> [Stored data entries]
---*---

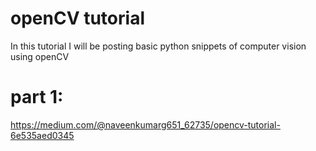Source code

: # openCV tutorial

In this tutorial I will be posting basic python snippets of computer vision using openCV

# part 1: 

https://medium.com/@naveenkumarg651_62735/opencv-tutorial-6e535aed0345
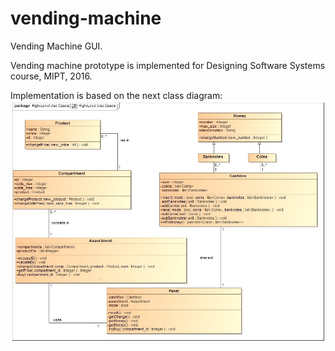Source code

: # vending-machine
Vending Machine GUI.

Vending machine prototype is implemented for Designing Software Systems course, MIPT, 2016.

Implementation is based on the next class diagram:
![alt tag](https://github.com/ilivans/vending-machine/blob/master/class-diagram.jpg)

---*---

> [Work order]
Copy out the data above exactly, except the pictures.

> [Exercise response]
Source code

: # openCV tutorial

In this tutorial I will be posting basic python snippets of computer vision using openCV

# part 1: 

https://medium.com/@naveenkumarg651_62735/opencv-tutorial-6e535aed0345
Source code

: # vending-machine
Vending Machine GUI.

Vending machine prototype is implemented for Designing Software Systems course, MIPT, 2016.

Implementation is based on the next class diagram:
![alt tag](https://github.com/ilivans/vending-machine/blob/master/class-diagram.jpg)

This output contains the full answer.